» Action item
From the entries, copy each line that includes "период".

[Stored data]
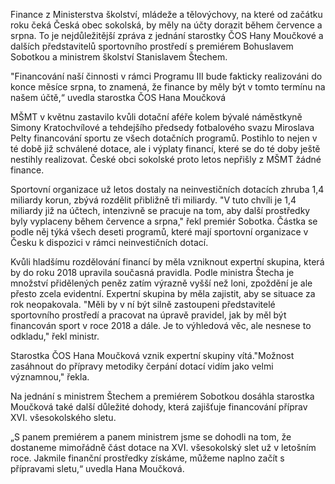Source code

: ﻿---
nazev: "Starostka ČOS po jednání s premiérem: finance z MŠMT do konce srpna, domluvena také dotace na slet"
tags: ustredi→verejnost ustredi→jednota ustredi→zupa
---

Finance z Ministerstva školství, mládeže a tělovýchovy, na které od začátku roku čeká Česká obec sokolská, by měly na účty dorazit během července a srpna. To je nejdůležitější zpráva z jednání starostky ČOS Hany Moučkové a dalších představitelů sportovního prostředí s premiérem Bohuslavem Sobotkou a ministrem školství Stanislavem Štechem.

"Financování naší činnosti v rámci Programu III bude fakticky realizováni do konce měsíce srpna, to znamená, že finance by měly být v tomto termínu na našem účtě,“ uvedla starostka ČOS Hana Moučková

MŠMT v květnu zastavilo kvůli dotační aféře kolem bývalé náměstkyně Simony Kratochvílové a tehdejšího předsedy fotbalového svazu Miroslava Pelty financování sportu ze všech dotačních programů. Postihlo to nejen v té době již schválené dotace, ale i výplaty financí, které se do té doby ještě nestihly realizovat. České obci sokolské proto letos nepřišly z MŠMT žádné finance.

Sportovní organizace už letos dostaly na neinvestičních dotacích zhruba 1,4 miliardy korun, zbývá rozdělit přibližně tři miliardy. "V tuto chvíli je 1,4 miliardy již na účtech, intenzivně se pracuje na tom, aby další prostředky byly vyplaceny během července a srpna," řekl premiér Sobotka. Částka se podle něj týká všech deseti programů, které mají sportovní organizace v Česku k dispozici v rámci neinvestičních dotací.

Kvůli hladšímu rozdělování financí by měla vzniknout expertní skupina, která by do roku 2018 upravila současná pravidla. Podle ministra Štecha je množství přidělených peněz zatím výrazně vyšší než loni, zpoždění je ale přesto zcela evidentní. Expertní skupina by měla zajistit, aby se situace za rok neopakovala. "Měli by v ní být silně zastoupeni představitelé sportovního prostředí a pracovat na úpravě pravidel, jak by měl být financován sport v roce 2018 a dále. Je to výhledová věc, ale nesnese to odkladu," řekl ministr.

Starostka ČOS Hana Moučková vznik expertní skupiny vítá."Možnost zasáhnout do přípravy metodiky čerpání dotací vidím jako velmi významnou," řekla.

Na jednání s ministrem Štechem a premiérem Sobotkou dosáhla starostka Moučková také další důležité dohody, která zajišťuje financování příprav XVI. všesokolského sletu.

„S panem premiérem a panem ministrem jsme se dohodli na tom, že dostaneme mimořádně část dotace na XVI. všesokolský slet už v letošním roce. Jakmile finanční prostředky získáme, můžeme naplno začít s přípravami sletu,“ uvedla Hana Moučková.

---

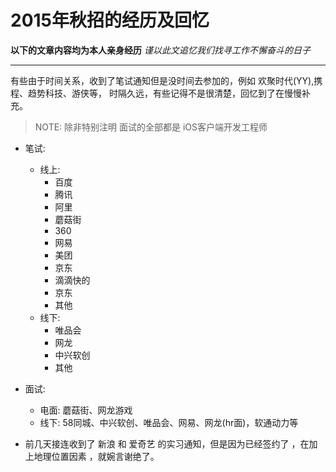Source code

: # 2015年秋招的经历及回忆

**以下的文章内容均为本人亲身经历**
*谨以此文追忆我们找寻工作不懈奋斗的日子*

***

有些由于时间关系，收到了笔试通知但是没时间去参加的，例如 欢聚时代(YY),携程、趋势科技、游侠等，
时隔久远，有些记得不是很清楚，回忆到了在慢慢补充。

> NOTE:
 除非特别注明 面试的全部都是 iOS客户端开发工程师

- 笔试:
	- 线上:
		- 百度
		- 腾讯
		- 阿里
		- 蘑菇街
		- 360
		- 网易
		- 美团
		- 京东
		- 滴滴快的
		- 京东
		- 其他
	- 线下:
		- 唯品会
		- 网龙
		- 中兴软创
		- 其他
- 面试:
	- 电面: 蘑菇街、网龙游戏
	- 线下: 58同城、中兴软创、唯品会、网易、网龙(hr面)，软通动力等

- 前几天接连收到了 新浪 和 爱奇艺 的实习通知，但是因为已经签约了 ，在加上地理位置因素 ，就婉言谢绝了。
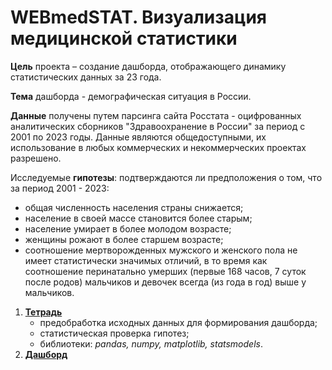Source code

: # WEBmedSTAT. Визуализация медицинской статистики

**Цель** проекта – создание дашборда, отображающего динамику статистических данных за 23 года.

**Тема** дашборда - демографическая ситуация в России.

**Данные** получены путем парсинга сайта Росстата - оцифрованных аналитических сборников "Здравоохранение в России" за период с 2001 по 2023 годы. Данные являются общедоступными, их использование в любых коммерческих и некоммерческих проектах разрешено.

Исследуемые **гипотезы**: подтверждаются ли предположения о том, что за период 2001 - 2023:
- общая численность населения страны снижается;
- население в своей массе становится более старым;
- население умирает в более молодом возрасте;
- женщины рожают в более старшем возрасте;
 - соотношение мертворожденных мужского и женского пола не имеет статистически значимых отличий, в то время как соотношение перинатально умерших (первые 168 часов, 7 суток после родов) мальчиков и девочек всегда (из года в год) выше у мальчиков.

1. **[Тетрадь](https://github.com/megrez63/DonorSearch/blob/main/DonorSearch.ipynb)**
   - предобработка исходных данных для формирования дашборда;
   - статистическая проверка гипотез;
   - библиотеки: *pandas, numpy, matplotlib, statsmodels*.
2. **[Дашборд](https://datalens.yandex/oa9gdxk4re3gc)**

* * *

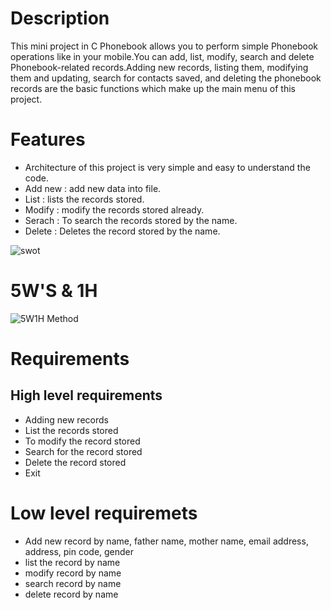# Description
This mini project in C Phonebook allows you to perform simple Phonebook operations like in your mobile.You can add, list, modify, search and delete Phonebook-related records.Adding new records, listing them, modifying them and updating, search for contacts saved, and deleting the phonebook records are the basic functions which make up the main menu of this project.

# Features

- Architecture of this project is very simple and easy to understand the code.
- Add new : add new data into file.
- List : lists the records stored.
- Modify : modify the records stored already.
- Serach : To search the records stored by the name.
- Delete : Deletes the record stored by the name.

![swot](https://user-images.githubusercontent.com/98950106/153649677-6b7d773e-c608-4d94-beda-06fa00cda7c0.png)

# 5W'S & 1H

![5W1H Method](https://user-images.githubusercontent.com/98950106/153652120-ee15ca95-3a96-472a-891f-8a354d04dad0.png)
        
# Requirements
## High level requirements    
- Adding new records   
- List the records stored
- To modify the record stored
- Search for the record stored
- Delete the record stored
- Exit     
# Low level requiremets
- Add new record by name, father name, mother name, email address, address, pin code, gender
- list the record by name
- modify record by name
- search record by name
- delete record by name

» Reply
**Данные** получены путем парсинга сайта Росстата - оцифрованных аналитических сборников "Здравоохранение в России" за период с 2001 по 2023 годы. Данные являются общедоступными, их использование в любых коммерческих и некоммерческих проектах разрешено.
Исследуемые **гипотезы**: подтверждаются ли предположения о том, что за период 2001 - 2023:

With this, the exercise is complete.